In the final reckoning it was Leicester’s Jamie Shillcock who edged a thrilling duel of the fly-halves against Finn Russell of Bath. Shillcock stood over a penalty with the clock in the red and clipped the decisive kick through the pouring rain – and through the posts – to vault the Tigers off the bottom of the Premiership table.
Leicester’s season is up and running before the return of their international contingent thanks to six penalties and a conversion in an outstanding display from Shillcock. A losing bonus point means Johann van Graan’s resurgent Bath stay top, one point ahead of Exeter, but they were seconds away from making it three wins out of three.
Asked what was going through his mind before that dramatic and decisive kick, Shillcock said: “Panic. Instant panic, and then a bit of relief when it went over. It was probably the best strike of the day for me, the best kick I hit. I’ve missed a couple of those in the last 18 months and it’s nice to win a game at the death, for a change, rather than lose it.”
Heavy rain had rolled in at kick-off, and an attritional afternoon clearly lay ahead. It did not seem the ideal day for Russell to showcase his considerable skills but he capitalised superbly on an attacking scrum by picking out Will Muir with a pinpoint cross-kick. The wing did an admirable job to cling on to the soaking ball and dive over.
Russell missed the conversion and Shillcock ruthlessly punished Bath with a 50-metre penalty after a neck-roll by Ben Spencer on Tommy Reffell, returning from World Cup duty with Wales. When a scrum penalty came right in front of the posts, Shillcock made Bath pay again, while Russell missed a long-range drop goal just before half-time. Bath trailed by a point.

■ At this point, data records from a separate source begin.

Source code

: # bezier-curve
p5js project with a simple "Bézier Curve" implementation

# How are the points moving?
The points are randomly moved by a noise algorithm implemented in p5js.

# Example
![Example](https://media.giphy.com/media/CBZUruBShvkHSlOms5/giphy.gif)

The home captain, Josh McNally, opened the second period by conceding a penalty on halfway for illegally stepping into a ruck. The referee, Jack Makepeace, marched Bath back 10 metres and Shillcock – who signed for Bath on a short-term deal following the demise of Worcester last year – swiftly made it four penalties out of four.
Russell fired straight back with another sweetly struck kick and an attacking lineout led to Bath’s second try after a yellow card for Leicester’s Harry Wells. Makepeace decided against a penalty try when the lock went off his feet with Bath camped on the tryline but Thomas du Toit finished smartly from short range anyway – the South African prop’s first Premiership try. Russell converted, it was a six-point lead for Bath, and it felt significant when Shillcock erred off the tee for the first time.
Heavy rain returned and while Leicester’s maul defence had been rock-solid, Bath crumbled in the face of a clinical catch and drive by the Tigers, Charlie Clare touching down and Shillcock converting to restore Leicester’s advantage at 18-19. Russell – who kicked four penalties and a conversion in total – had Bath ahead again from the tee, only for Shillcock to stay calm with another penalty that looked to have won it for Leicester on 75 minutes.
When the Tigers replacement Joe Powell was adjudged to have blocked Russell after a chip ahead, the Scotland international nailed a simple kick, and the roar from the Bath faithful was deafening with less than two minutes to play. Still the drama was not over. Bath’s Jaco Coetzee knocked on the restart, Leicester won a scrum penalty, and Shillcock did the rest.
“That’s the emotional rollercoaster of rugby,” said Van Graan. “We led with one minute to go, unfortunately we dropped the kick-off, there was a decision at the scrum, and they kick it over.
“If we win that game, it doesn’t mean everything is right, and if we lose that game, it doesn’t mean everything is wrong. We’re disappointed but we move forward.”